Unlike her earlier attempts to feel Italian by forging friendships with Italians, this trip to her grandparents' town, meeting second cousins and actually touching a house where an ancestor lived, solidified her sense of belonging. What's refreshing about this passage, and about the book as a whole, is Laurino's awareness that, unlike, say, being Jewish, being Italian-American offers very little direction about how to live. In my experience, Italian-Americans' family traditions are surprisingly disparate. In the end, Laurino knows, each person makes up for herself what it means to be Italian-American.
But I don't buy Laurino's argument that her "identity as an American of southern Italian descent" is based on "actual heritage" now that she's been to the motherland and touched that house. Being Italian-American is still, in the end, a story she tells herself. What's more, it's a story that's not about America at all. In order to craft an Italian-American identity that she can feel comfortable with, she has to skip over the "American" part altogether.
What will happen three and four generations from now, when Americans with Italian ancestors make that pilgrimage and there's no one left living to verify their family stories? Most likely, having Italian-American great-great-great-grandparents will become just another genealogical curio to collect, for those so inclined. I think that's not such a bad thing, when I look at the suffering and anxieties, the wasted talent, of my grandparents' generation, even my parents' generation, the obvious and subtle ways their lives were compromised by prejudice against their Italian names and olive skin, and often by their own undereducated, overprotective families -- when I look at the ways many Italian-Americans still seem stuck, outside of the mainstream but without a vital world of their own to compensate.

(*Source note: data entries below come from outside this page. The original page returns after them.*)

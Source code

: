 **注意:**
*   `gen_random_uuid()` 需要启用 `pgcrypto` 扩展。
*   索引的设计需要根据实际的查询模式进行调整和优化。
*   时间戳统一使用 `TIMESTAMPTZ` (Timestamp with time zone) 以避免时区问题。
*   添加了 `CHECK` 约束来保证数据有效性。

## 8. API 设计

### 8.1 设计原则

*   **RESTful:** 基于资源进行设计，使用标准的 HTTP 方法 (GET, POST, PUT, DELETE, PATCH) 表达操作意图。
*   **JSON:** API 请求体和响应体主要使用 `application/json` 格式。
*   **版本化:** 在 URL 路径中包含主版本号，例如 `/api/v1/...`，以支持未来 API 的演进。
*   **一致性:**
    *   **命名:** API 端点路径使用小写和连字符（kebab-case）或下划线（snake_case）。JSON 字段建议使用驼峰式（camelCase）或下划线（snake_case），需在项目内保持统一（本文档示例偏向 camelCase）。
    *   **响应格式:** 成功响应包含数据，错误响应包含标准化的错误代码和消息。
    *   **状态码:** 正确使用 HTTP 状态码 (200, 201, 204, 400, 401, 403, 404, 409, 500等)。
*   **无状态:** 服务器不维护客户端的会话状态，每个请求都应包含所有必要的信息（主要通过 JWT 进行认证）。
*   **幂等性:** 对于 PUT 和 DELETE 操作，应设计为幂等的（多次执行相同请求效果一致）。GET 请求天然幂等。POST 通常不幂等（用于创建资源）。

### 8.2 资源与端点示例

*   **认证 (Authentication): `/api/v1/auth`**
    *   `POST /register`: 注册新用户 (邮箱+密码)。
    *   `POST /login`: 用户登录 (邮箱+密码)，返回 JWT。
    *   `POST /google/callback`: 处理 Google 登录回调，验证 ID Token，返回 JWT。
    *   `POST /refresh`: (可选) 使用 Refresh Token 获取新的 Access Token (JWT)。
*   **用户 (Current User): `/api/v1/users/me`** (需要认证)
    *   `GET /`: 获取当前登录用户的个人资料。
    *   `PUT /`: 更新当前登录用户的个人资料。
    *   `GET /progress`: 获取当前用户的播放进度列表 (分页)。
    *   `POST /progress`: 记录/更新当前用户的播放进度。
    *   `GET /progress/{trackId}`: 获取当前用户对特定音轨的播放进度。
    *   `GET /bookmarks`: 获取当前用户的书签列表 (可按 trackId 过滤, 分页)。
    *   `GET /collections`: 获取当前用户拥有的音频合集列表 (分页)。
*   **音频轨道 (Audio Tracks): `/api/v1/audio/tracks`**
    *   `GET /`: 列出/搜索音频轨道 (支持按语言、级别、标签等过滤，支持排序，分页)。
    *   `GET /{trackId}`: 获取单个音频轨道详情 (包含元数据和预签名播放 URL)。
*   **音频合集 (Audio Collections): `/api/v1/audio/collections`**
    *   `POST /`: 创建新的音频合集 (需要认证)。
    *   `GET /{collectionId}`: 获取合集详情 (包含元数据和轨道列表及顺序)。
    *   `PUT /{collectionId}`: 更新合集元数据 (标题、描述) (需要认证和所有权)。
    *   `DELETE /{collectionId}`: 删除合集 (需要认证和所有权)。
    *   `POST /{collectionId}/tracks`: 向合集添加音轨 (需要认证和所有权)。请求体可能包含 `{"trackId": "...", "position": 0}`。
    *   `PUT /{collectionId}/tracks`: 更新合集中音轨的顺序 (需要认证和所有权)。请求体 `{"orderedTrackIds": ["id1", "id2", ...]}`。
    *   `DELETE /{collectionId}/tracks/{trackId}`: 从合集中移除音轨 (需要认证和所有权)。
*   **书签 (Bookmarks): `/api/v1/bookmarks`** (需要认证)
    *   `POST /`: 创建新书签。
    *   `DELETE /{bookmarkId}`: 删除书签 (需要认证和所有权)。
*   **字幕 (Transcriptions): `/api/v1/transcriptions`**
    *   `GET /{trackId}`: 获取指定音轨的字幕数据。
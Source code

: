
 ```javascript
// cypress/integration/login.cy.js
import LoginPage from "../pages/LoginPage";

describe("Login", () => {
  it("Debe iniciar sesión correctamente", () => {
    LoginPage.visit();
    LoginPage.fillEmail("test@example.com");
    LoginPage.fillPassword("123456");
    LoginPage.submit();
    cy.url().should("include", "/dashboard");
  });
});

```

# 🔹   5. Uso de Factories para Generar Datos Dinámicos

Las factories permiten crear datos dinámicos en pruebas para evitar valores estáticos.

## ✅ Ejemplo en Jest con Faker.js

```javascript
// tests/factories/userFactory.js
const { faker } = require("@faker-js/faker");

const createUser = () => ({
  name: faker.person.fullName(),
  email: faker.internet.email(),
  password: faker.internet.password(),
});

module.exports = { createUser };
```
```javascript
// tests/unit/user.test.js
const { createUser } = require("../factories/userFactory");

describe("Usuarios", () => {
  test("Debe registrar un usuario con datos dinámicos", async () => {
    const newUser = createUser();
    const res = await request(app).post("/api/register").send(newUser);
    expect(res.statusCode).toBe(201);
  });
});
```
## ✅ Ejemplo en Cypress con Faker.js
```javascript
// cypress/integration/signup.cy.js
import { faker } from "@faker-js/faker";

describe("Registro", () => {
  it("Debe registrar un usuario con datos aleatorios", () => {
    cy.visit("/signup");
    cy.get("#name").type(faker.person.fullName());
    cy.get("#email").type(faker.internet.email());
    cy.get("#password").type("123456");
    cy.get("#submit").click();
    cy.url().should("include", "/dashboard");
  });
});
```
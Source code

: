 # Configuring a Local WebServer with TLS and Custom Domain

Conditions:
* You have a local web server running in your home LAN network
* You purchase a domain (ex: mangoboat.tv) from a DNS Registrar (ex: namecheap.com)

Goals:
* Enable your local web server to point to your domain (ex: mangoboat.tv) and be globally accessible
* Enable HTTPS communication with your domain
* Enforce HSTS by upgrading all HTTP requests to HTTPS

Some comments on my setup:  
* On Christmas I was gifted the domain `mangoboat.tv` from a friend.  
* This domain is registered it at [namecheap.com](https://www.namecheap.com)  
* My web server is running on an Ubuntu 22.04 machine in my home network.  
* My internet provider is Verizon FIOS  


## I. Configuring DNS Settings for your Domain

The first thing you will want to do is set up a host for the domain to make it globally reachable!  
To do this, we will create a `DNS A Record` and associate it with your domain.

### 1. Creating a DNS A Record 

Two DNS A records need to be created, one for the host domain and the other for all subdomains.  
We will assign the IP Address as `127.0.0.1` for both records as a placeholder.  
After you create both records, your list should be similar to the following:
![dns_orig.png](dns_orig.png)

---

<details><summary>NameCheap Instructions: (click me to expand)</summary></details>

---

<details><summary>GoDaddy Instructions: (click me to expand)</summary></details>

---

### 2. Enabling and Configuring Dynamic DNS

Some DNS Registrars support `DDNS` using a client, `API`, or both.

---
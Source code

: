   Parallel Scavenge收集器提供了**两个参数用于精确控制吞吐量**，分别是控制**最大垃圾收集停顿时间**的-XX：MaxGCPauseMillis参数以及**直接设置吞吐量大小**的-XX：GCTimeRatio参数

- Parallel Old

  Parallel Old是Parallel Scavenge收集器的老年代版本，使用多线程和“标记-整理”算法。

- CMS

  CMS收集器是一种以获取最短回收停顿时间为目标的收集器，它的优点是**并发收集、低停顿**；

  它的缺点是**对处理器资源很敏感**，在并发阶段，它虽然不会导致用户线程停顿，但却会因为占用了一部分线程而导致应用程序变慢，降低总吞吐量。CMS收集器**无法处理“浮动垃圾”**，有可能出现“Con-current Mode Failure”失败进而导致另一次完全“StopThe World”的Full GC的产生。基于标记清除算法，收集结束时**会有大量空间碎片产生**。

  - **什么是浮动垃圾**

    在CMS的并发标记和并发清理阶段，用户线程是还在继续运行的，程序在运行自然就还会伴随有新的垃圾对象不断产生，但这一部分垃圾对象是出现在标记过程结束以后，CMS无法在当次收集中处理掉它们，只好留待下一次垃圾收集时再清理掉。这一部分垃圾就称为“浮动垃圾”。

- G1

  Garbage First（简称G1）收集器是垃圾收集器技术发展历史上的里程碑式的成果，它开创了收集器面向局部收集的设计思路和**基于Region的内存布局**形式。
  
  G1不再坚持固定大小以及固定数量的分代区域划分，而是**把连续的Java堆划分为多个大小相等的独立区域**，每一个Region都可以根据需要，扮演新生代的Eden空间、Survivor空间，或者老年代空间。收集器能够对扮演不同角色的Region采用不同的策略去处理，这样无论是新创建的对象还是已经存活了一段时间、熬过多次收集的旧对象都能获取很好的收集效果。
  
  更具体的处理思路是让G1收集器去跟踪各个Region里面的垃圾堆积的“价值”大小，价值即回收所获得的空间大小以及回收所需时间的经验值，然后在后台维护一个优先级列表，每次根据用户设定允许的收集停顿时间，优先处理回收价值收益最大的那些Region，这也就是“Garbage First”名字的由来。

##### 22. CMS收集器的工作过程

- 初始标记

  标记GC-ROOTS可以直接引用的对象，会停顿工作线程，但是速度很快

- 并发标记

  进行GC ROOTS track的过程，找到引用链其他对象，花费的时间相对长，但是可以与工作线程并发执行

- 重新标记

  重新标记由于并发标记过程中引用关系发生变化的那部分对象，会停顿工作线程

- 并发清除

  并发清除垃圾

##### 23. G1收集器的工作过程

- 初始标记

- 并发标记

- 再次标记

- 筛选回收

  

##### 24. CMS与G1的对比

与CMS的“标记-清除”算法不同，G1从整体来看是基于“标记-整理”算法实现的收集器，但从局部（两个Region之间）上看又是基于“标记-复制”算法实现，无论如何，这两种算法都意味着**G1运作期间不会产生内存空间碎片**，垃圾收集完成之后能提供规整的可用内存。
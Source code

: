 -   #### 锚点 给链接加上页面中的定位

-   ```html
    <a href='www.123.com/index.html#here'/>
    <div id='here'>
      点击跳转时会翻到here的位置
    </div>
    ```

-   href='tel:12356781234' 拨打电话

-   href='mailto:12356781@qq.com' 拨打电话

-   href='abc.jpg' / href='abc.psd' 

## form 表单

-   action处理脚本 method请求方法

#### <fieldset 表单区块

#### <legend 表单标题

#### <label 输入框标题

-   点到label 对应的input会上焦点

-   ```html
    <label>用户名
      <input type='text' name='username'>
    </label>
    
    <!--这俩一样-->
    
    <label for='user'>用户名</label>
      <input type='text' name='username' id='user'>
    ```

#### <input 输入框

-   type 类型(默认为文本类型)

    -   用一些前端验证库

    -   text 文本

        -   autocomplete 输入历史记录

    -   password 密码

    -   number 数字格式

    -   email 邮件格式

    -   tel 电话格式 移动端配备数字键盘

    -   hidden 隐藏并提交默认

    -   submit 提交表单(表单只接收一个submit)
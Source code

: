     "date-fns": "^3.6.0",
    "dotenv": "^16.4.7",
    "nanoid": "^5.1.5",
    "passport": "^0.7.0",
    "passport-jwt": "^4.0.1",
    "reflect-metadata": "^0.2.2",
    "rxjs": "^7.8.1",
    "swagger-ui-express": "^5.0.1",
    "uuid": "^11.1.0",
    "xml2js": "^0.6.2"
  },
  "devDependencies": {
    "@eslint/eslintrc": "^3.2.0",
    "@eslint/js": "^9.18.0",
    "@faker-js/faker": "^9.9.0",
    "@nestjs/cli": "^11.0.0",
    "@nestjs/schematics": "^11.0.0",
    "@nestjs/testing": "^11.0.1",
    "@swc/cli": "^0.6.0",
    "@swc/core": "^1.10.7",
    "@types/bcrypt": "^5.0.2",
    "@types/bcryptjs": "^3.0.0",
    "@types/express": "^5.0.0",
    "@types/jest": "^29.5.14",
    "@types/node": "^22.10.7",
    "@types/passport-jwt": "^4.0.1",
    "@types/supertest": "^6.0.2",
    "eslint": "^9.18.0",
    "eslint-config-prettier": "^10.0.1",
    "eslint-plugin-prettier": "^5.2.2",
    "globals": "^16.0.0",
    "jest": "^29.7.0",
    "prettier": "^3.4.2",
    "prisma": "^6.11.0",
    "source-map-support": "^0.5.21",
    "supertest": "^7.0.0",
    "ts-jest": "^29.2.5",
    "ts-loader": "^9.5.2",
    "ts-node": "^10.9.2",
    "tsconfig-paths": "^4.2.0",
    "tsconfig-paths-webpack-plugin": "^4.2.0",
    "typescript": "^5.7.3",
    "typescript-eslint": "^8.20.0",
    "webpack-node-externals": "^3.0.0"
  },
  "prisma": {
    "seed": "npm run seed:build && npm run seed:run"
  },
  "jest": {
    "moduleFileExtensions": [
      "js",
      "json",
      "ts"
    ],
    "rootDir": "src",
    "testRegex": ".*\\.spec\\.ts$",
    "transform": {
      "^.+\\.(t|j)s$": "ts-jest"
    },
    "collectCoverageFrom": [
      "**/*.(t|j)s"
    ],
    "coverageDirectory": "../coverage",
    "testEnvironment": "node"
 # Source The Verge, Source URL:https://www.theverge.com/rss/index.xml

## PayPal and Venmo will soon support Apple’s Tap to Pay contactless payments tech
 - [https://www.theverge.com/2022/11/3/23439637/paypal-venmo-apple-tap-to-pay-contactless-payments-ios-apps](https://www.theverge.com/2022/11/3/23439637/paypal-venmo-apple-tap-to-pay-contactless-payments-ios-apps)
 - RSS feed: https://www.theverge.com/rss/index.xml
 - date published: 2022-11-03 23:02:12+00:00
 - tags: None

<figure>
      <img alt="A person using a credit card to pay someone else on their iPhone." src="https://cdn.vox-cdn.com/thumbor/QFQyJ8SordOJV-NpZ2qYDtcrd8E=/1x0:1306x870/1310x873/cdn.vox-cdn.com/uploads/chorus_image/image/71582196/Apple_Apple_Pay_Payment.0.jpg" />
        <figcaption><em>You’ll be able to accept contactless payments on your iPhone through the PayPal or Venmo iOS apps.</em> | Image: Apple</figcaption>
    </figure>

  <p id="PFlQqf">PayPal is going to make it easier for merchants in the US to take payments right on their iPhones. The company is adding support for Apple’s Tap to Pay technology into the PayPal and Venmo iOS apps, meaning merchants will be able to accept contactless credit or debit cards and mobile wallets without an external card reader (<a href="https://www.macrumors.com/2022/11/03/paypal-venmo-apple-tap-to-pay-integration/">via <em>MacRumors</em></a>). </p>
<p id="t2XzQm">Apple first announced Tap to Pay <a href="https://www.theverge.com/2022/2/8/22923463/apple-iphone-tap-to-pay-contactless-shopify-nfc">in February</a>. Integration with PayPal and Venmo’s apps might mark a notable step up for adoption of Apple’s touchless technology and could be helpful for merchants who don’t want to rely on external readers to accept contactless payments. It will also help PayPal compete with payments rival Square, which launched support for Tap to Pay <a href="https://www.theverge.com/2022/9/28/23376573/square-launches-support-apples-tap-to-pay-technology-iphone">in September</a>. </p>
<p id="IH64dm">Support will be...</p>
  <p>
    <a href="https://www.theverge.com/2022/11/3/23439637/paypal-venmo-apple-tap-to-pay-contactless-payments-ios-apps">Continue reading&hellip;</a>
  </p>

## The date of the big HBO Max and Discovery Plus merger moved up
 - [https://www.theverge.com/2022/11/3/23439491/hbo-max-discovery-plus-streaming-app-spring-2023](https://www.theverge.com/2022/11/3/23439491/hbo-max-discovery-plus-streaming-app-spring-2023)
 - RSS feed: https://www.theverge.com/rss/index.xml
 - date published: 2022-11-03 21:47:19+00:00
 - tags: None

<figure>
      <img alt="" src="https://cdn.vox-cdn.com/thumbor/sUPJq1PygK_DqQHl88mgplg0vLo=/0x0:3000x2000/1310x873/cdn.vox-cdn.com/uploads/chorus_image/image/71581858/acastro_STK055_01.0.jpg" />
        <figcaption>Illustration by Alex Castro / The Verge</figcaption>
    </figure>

At this point in history, a revitalization is not likely, with very little feeding this particular ethnicity machine and no incentive for Italian-Americans to marry each other and produce kids who will consider being Italian-American a major part of who they are. In all the jubilation about the success of "The Sopranos," it can't be lost on people that the show is recording the last days of the mob as we know it. It's also, therefore, a long, slow elegy for an Italian-American sense of identity that's bound to fade away as well. As I finished Laurino's book I realized -- sadly, but also with something like relief -- that the ultimate success of Italian-American culture will be its disappearance.